Durante los últimos años, los partidarios del proceso catalán hacia la independencia (la minoría más robusta, organizada y sobrerrepresentada) han acusado a los catalanistas partidarios de otras opciones de poner palos en las ruedas catalanas. Quien osaba apelar a una tercera vía negociada era tratado de ingenuo incurable o de perverso representante del statu quo. Quien sostenía que el sentimiento de pertenencia catalanoespañol es, a pesar de todos los pesares, muy alto en Catalunya, y que era preciso tener presente este factor antes de dar según qué pasos, era acusado de quintacolumnista. Quien avisaba de que, forzando a elegir entre la lealtad catalana y la española, cabía la posibilidad de una ruptura interna catalana, era acusado de hacerle el juego a Aznar y se le obligaba a aceptar el dogma de fe de la exigencia demoscópica de voto por parte del 80% de catalanes (exigencia indemostrada, pero siempre desmentida por los hechos).

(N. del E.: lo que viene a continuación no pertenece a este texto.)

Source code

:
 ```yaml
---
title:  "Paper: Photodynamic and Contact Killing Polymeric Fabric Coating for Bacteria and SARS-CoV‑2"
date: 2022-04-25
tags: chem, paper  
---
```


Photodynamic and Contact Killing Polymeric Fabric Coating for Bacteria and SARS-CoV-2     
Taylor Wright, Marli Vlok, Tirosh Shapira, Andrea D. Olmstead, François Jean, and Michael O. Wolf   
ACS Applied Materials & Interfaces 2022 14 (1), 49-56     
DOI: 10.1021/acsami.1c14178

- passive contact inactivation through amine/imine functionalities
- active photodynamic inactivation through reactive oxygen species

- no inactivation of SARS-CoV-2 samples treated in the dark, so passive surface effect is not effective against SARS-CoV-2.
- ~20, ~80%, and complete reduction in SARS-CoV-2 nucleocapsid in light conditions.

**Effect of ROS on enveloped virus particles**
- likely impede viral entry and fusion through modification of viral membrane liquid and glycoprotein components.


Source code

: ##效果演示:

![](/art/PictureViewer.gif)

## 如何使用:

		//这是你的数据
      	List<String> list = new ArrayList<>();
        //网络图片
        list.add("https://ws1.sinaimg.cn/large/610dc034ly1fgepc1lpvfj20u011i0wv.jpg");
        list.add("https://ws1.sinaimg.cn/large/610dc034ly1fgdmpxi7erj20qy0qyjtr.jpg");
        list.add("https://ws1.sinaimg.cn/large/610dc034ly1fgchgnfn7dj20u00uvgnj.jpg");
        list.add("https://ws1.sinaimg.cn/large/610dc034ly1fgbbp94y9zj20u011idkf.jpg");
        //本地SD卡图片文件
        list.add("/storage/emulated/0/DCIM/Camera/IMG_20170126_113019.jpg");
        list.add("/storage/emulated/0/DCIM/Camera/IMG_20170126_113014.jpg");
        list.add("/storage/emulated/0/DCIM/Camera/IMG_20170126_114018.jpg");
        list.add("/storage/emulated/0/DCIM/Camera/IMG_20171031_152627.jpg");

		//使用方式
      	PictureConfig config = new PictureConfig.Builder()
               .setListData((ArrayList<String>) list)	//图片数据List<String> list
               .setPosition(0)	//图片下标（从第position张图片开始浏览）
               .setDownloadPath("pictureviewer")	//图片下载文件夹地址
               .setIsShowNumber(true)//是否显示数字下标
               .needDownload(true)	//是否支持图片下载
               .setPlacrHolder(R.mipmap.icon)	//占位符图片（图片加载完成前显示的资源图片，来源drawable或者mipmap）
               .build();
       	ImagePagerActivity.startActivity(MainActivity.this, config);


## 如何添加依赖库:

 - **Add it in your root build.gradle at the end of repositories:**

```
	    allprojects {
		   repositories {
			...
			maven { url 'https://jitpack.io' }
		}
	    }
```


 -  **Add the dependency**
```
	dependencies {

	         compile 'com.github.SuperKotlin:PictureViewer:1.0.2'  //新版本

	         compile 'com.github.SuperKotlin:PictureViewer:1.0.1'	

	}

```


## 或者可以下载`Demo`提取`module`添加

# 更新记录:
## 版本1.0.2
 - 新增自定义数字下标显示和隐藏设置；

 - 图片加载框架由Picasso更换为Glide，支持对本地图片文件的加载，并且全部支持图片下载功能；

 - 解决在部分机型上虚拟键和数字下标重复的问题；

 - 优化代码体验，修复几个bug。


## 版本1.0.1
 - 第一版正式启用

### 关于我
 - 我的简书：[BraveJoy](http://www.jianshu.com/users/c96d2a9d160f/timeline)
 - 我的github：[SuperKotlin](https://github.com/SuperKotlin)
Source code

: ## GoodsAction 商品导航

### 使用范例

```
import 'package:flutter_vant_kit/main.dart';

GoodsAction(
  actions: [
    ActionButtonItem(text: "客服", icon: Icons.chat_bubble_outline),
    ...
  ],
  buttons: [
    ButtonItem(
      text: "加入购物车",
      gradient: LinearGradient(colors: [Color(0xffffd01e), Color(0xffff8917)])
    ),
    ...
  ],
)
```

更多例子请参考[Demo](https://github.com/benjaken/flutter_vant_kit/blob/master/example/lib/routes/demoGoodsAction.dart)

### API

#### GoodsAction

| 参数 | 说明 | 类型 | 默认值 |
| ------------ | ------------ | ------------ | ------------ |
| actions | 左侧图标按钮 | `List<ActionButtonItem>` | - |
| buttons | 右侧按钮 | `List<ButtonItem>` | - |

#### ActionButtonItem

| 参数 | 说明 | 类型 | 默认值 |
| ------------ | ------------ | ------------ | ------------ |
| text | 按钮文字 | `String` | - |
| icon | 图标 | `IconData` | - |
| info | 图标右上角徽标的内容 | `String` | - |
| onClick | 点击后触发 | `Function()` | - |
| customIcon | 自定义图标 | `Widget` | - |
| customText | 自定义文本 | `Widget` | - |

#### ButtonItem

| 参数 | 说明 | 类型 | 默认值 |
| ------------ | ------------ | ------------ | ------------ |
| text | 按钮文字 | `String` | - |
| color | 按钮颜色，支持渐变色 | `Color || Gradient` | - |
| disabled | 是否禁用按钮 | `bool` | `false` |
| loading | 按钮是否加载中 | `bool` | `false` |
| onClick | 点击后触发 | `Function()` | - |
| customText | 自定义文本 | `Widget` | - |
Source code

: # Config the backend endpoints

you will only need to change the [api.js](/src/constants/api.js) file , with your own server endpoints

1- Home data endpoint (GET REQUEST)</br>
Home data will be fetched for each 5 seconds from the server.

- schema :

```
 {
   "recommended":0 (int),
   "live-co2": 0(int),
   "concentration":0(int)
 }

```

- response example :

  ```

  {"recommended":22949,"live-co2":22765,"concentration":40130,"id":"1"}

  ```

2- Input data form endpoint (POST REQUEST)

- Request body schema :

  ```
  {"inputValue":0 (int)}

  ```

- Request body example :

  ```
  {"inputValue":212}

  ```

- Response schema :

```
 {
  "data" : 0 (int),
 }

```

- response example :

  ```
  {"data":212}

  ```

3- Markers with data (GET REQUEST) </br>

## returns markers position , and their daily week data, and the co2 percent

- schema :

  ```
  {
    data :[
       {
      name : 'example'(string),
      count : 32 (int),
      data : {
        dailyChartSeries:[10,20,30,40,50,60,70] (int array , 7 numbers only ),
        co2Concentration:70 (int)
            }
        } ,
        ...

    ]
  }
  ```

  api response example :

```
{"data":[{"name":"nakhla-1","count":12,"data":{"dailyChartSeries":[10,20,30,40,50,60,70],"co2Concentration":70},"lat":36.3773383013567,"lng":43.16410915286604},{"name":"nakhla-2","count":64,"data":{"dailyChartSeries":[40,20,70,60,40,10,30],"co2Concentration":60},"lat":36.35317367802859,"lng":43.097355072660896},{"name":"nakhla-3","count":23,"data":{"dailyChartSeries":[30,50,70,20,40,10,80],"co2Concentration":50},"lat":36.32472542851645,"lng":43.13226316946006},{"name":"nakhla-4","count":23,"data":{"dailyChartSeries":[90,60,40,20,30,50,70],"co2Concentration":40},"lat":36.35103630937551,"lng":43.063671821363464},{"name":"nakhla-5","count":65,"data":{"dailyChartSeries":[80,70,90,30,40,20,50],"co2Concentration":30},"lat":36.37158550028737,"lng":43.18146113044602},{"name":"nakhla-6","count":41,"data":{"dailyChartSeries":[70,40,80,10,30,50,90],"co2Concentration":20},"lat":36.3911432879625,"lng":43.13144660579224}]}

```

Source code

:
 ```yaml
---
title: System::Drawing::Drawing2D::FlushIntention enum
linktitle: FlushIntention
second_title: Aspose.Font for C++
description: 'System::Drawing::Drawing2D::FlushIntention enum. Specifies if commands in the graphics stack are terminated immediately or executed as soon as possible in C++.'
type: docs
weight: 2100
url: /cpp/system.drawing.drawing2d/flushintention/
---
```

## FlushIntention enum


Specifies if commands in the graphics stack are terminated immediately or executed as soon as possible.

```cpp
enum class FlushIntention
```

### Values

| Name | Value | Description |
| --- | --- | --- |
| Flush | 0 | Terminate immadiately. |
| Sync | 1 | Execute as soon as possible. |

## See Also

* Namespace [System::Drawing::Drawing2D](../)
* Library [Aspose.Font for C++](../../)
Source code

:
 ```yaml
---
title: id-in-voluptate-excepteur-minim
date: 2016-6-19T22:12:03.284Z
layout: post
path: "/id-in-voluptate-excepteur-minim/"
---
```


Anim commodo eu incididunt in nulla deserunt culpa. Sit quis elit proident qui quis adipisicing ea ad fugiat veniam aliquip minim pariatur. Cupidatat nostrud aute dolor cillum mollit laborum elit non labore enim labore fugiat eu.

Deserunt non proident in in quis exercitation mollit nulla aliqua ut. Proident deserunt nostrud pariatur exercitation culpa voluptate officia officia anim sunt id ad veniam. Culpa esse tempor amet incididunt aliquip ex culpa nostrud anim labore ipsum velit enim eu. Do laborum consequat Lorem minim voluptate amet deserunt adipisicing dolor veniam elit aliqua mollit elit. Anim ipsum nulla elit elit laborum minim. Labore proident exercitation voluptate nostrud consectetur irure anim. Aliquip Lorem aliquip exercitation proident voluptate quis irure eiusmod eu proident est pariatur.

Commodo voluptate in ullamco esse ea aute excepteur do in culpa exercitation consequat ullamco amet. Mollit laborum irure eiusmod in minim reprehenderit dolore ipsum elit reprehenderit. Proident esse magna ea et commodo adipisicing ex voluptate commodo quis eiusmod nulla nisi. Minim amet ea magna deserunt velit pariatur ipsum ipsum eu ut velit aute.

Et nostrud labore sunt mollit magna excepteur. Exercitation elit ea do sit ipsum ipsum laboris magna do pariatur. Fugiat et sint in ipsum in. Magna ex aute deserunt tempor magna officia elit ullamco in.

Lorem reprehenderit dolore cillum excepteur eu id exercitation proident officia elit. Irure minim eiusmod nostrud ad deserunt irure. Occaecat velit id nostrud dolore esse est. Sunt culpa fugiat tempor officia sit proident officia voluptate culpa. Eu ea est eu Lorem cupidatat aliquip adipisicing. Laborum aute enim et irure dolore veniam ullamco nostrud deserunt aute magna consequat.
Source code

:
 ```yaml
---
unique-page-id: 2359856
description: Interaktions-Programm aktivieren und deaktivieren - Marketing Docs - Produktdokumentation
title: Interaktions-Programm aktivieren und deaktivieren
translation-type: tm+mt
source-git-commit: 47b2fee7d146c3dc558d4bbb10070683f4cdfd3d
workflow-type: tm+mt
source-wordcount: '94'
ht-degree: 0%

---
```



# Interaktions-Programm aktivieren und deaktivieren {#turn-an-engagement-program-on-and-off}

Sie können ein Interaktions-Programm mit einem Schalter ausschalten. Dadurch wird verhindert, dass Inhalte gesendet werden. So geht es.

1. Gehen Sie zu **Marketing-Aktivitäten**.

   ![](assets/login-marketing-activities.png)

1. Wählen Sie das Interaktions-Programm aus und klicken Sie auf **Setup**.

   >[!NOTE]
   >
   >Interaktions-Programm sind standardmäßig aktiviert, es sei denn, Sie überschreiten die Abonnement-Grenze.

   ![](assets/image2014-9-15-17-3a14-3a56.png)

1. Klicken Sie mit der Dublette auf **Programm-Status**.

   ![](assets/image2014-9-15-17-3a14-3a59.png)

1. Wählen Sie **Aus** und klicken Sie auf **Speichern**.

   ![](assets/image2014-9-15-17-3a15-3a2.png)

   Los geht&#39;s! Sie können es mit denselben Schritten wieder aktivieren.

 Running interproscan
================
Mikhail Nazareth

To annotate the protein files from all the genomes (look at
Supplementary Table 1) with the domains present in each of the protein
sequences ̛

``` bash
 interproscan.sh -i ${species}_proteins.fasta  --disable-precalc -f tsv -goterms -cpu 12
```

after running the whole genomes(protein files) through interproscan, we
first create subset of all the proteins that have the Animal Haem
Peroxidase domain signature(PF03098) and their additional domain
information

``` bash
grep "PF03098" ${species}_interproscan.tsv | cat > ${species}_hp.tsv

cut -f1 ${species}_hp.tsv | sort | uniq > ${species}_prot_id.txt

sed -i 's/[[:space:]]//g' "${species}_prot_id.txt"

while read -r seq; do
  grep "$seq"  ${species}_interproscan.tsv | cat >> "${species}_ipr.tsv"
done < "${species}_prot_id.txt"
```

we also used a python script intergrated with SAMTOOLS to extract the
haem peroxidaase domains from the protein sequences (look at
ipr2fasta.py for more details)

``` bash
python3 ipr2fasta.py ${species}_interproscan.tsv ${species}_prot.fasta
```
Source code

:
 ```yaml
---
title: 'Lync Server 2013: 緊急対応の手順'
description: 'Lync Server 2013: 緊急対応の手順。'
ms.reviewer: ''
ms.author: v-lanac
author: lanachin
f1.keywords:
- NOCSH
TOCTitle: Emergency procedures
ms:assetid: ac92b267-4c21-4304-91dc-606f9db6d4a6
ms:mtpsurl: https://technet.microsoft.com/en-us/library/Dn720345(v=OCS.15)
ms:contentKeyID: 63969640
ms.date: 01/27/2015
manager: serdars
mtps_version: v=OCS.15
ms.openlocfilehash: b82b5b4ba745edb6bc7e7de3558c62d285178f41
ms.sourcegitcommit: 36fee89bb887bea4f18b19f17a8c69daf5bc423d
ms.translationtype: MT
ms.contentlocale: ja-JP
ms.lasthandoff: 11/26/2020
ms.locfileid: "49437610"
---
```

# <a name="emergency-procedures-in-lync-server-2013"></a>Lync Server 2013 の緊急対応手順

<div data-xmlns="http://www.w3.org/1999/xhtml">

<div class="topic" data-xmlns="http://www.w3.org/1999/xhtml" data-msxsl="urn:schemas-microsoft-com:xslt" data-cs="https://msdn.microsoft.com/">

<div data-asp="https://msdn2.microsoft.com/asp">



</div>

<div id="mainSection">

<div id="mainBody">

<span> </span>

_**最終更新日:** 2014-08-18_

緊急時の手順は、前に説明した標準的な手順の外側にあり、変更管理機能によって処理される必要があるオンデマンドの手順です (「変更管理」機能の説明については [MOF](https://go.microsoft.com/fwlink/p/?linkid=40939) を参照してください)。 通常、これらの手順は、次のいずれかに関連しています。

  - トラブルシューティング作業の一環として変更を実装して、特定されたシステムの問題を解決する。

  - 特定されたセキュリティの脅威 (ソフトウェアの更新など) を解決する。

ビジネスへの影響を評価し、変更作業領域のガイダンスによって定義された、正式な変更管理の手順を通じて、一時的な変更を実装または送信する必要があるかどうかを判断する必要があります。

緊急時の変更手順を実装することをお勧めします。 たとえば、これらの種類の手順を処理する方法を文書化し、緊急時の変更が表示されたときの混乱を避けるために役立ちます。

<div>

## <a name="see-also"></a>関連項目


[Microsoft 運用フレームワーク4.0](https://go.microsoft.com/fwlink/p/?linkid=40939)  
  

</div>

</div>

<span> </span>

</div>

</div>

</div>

Quien recordaba que la reclamación del pacto fiscal dio la impresión de ser una excusa fugaz era acusado de tocársela con papel de fumar. Quien, ante la descripción independentista de una España monolíticamente agresiva con Catalunya, recordaba el respeto o el afecto con que no pocos madrileños, cordobeses o sorianos de hoy y de ayer reconocen nuestra realidad cultural y económica, era tachado de idealista enfermizo o de español confeso y se le condenaba al infierno de Wert, Losantos y compañía. Quien hacía notar que el discurso del president Mas confunde España con las posiciones del PP y la historia de España con la interpretación que hace de ella el PP era conminado a no entorpecer el procés con argumentos de quisquilloso. Quien lamentando que la hegemonía independentista imponía un relato obligatorio que empobrecía el debate era acusado de hacer el juego al españolismo y de demonizar el catalanismo.
Y si, considerando que la sentencia del 2010 fue emitida por un Tribunal Constitucional anómalo y politizado, alguien opinaba que la respuesta no tenía por qué ser la ruptura, sino un reagrupamiento del catalanismo en torno al mínimo común denominador, rápidamente era acusado de ser partidario de las medias tintas y se le conminaba a reconocer ante el tribunal de la historia que la oportunidad era única y que oponerse al procés era negar el futuro de Catalunya.
Pues bien, ahora díganme, ¿quién ha sido el quintacolumnista? ¿Quién ha entorpecido realmente el famoso procés? ¿Quién ha provocado el naufragio de la ilusión de los catalanes que habían hecho suyo el relato soberanista? ¿Quién se ha burlado de la buena fe de la gente? ¿Quién ha jugado con sus sentimientos? ¿Quién ha conducido al catalanismo a un laberinto? ¿Quién ha quemado las naves del catalanismo jugándose la historia y el futuro a una sola carta? Ahora díganme: ¿Quién, abusando de las metáforas de parejas que se rompen y los amores solitarios, ha acabado entonando aquel siniestro bolero que decía “la maté porque era mía”?